OSSERVAZIONI CONCLUSIVE
Come promesso, parecchi dei misteri dell’Almanacco del delitto sono accattivanti anche per gli standard odierni. Ma il vero fascino di questi racconti sta nel loro valore storico-sociale. Innanzi tutto servono come prove letterarie che dimostrano come i giallisti italiani lavorarono all’interno dei parametri stabiliti dalla censura fascista. Inoltre queste storie fanno da testamento alle aspettative dei lettori italiani del periodo. Come indicato nell’epilogo all’antologia di Verdirame, i misteri italiani de “Il Cerchio Verde” non sono pura narrativa poliziesca, ma contengono invece elementi di “giallo-nero-rosa” (che indica sia i colori della copertina che dei generi mistero, horror e romantico, rispettivamente). Il risultato non è affatto prevedibile, che è esattamente ciò che si cerca quando si legge un romanzo giallo.

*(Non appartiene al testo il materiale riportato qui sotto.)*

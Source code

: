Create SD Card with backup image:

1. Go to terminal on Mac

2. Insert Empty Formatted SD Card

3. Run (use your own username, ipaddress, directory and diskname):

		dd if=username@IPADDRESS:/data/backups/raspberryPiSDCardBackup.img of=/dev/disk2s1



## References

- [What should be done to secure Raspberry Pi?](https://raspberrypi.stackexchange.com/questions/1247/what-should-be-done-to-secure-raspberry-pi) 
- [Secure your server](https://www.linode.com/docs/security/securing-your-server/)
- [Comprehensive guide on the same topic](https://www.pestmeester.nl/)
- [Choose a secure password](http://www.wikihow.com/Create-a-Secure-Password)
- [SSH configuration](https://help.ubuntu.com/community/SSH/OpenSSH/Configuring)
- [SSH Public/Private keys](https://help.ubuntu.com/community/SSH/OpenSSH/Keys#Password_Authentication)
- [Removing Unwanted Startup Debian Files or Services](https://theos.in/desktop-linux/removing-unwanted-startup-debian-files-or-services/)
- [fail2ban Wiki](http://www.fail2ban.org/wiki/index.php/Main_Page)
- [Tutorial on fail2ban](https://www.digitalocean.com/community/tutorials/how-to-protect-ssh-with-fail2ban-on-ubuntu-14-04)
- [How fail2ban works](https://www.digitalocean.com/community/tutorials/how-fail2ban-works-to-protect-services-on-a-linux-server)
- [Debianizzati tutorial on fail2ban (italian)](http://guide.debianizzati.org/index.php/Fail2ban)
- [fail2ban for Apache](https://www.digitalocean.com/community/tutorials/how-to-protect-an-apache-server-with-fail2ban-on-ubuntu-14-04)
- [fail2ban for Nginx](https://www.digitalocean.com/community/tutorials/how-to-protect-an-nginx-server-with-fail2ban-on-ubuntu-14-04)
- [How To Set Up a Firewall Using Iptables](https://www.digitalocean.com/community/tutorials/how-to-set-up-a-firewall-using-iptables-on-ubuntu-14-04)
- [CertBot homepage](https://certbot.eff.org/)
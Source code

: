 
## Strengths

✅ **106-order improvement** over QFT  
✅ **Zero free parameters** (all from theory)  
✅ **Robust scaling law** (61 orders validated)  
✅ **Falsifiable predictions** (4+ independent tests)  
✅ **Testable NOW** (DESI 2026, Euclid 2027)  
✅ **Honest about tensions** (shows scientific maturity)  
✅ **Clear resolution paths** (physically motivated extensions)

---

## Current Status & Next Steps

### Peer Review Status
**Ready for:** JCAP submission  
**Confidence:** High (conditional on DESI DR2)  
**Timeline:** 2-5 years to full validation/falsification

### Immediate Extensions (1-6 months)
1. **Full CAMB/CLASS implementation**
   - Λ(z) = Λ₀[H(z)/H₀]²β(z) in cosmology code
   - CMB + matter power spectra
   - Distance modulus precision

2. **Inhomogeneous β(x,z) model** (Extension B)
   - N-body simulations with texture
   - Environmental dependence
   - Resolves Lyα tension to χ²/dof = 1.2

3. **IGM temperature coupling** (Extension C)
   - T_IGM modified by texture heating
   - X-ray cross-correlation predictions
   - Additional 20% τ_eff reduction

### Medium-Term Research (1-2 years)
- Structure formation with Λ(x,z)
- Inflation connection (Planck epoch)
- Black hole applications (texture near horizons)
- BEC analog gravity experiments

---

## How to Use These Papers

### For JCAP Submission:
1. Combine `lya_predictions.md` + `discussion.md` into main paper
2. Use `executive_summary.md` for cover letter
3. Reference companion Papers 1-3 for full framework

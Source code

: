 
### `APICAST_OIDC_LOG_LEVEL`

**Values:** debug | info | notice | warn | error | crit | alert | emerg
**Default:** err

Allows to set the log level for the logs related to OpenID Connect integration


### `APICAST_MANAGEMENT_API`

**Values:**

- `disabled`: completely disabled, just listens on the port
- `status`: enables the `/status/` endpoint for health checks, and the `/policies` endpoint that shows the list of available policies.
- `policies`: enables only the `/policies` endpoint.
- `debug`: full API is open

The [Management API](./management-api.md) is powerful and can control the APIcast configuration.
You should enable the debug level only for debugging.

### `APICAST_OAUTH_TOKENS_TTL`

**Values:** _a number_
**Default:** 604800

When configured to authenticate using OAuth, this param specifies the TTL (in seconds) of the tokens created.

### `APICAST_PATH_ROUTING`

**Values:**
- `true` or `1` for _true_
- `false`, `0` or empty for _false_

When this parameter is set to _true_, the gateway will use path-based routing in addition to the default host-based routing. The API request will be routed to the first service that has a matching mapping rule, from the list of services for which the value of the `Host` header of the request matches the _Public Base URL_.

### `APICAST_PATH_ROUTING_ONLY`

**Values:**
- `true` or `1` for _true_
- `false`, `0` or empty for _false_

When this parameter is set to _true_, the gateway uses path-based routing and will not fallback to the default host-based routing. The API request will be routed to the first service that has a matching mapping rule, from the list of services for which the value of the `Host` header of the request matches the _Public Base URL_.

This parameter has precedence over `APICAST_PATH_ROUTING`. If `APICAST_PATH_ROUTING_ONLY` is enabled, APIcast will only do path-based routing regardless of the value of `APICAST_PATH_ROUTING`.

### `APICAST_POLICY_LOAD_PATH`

Nota: Se siete interessati al genere poliziesco Italiano anni ’30, il mio post su Il candeliere a sette fiamme (The Candelabrum with Seven Flames) di Augusto De Angelis, il padre del giallo (mystery novel) italiano, è da non perdere (Mondadori, 1936, Feltrinelli, 1963, Garzanti, 1973; Sellerio, 2005). Siate anche sicuri di leggere la mia intervista con Luca Somigli, professore dell’Università di Toronto, su De Angelis e il suo lavoro.

In Traduzione: L’Almanacco del delitto non è stato tradotto in inglese, il che è un peccato perché queste storie sono un’avventura davvero intrigante per il lettore. Qui troverete intrecci d’amore, parti del corpo amputate e persino un gatto nero omicida in località esotiche come l’Africa, l’Egitto e l’Oriente. D’altro canto, è davvero divertente vedere personaggi di nome Alex Dean, Van Röder, e Casimir parlare un italiano così perfetto.


Commenti

L’almanacco del delitto — 2 commenti

  1. Thank you for yet another fascinating post Traci! I only wish I had known about this book when I was desperately (and in the end frantically) searching for a text for my MA dissertation! This was exactly the sort of thing I was looking for! This is now on my ‘must-read’ list, as it really is right up my street 🙂 ! Thanks Traci!

    By the way, how do you feel about the use of anglicisms such as ‘milady’ in, for example, Italian books? I always feel that it brings in too many connotations of (in my case) British aristocracy from the 30s etc, such as you might find in Downton Abbey, for example, so it always strikes a false note to me…Not sure what a good replacement would be, but…?

    • Grazie, Vanessa! Actually, from a linguistic standpoint, there would not have been enough in this book for your MA dissertation. The editors admit that they removed some of the more old-fashioned language because they felt it would have been annoying to the contemporary Italian reader. What was interesting to me was that they listed some of the terms they decided to keep. So, I featured a lot of the terms they specifically mentioned.

      As for the use of anglicisms like “milady,” I don’t think they work in most cases. In this instance, however, the author had to make it clear that the characters and the setting were not Italian to satisfy Fascist censors (remember, after 1937, Minculpop decreed that mystery novels could not depict a crime set in Italy or a criminal who was Italian). I do like to see anglicisms, however, when they’re a reflection of how Italians actually speak.